YOUR GOAL:
Among these entries, count the lines containing the word "生存世界" and answer with only the number.

PROVIDED DATA:
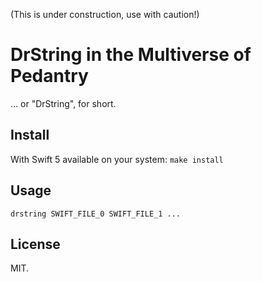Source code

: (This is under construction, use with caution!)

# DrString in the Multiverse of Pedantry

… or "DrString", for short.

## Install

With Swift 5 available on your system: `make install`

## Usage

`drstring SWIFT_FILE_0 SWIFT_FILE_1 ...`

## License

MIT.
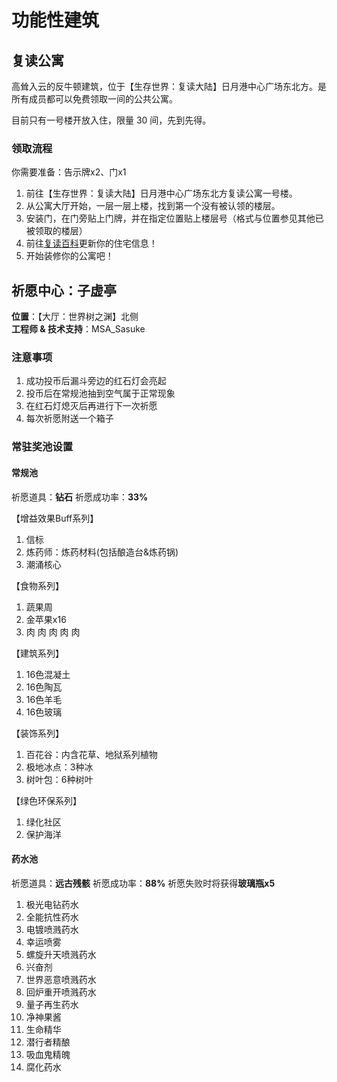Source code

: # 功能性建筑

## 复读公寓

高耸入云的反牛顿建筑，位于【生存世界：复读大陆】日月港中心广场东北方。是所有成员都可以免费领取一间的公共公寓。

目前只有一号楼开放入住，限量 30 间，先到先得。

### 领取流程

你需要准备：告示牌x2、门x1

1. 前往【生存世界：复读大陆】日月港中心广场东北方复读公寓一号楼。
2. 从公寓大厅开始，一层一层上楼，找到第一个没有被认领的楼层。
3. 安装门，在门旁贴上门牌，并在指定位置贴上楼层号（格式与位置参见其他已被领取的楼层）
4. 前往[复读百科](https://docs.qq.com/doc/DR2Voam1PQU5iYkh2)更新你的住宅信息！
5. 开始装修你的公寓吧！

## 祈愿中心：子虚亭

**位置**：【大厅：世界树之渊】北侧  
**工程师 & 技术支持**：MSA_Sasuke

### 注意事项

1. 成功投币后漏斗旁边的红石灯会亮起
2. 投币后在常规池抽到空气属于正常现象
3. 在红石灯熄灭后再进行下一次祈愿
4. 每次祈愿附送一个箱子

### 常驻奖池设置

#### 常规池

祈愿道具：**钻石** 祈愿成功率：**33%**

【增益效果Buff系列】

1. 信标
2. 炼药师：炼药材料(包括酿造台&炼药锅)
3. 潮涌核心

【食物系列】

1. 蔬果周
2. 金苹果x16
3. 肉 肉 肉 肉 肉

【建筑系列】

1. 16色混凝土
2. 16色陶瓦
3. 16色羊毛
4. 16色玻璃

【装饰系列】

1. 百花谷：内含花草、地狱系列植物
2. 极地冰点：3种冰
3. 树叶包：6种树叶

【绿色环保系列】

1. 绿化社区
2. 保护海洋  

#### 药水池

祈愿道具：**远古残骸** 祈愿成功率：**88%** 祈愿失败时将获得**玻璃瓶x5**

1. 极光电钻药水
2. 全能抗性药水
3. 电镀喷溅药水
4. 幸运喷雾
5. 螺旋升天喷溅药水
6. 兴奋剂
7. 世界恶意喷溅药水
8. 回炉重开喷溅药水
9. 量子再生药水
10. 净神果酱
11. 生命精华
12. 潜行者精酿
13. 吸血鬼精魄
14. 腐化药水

EXERCISE OUTPUT:
2